A primeira borbulha, a primeira saída à noite e o primeiro beijo são tudo temas dignos de entrar no diário de um adolescente. A primavera da vida é uma verdadeira “Montanha Russa”, título da peça que estreou esta quinta-feira (dia 31) no Teatro Nacional São João.
O contexto muda, mas os anseios da puberdade não. Os dilemas de um adolescente dos anos 70 são muito próximos das dúvidas de um adolescente do novo milénio. Quem o garante é Miguel Fragata, encenador da peça que explora os diários de quatro adolescentes de décadas diferentes: 70, 80, 90 e 2000.
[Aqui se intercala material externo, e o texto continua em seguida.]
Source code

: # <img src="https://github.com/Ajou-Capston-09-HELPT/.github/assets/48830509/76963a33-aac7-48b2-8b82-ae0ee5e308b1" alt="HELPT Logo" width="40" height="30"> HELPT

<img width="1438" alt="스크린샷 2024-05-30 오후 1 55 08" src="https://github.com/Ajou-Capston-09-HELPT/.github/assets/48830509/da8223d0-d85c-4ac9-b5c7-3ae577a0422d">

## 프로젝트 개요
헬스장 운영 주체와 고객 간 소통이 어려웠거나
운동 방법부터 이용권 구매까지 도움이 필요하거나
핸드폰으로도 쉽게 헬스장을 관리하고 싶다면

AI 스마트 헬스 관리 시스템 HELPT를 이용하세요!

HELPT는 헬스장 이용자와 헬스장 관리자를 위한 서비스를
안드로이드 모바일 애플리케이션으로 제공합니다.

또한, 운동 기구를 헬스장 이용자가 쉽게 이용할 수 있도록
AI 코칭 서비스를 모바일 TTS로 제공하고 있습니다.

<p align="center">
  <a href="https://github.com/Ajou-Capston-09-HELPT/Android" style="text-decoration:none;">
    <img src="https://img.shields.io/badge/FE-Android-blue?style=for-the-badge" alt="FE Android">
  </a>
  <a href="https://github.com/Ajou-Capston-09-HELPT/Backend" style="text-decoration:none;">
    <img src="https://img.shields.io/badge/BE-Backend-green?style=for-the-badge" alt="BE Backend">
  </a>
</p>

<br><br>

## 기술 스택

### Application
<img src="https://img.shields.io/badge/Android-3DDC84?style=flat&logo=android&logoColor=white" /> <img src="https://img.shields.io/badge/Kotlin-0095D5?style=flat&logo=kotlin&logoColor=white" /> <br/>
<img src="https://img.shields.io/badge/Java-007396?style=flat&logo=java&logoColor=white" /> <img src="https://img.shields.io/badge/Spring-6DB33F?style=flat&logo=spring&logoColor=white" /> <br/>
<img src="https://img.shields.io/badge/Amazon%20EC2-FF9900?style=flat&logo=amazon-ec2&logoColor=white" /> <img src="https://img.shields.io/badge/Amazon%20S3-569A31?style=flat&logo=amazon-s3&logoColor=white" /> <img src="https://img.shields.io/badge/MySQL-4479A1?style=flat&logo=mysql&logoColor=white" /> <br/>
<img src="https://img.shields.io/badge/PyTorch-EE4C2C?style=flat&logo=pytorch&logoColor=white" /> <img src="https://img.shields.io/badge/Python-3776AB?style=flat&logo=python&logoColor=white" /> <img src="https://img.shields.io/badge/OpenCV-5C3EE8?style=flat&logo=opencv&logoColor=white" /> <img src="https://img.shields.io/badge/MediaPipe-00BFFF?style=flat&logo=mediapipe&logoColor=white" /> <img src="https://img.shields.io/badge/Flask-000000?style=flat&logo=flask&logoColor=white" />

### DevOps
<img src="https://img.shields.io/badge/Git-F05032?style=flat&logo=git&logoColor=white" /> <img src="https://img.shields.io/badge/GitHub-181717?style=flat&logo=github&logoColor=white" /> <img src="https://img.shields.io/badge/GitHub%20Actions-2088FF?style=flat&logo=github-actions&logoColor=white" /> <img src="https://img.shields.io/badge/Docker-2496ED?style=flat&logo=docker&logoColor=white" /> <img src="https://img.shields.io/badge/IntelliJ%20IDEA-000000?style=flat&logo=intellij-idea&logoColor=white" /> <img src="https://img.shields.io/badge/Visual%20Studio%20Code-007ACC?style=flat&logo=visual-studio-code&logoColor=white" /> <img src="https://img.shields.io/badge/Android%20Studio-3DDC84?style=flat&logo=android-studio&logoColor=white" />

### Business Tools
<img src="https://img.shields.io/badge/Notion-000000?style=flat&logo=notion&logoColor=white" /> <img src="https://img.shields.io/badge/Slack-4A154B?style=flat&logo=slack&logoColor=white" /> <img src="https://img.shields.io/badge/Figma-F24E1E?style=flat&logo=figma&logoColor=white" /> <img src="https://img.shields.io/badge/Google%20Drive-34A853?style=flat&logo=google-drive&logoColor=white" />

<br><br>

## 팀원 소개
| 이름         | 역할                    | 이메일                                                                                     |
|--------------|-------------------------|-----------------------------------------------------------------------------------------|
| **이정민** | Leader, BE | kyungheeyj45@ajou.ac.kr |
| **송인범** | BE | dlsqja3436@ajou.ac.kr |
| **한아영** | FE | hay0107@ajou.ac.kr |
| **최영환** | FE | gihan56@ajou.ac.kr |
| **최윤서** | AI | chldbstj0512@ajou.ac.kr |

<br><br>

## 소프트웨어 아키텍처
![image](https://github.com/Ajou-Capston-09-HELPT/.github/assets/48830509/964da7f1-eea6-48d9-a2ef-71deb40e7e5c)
“É muito diferente ter-se vivido nos anos 70, ainda sob uma ditadura, atravessado o 25 de abril e descoberto todas as possibilidades da liberdade ou ter-se vivido nos anos 80 ou no início do milénio, com todas as questões e problemas que isso acarreta. Mas, em última análise, as questões essenciais são as mesmas e repetem-se. Tem a ver com essa ideia de descoberta de si próprio, de procura de uma identidade, de procura de vivências pela primeira vez de muita coisa”, diz o encenador.
Os diários reais de adolescentes de várias gerações serviram de base ao texto de Inês Barahona que resulta também de um trabalho muito próximo com as escolas, através de iniciativas como debates com estudantes, conferências, e pequenas encenações.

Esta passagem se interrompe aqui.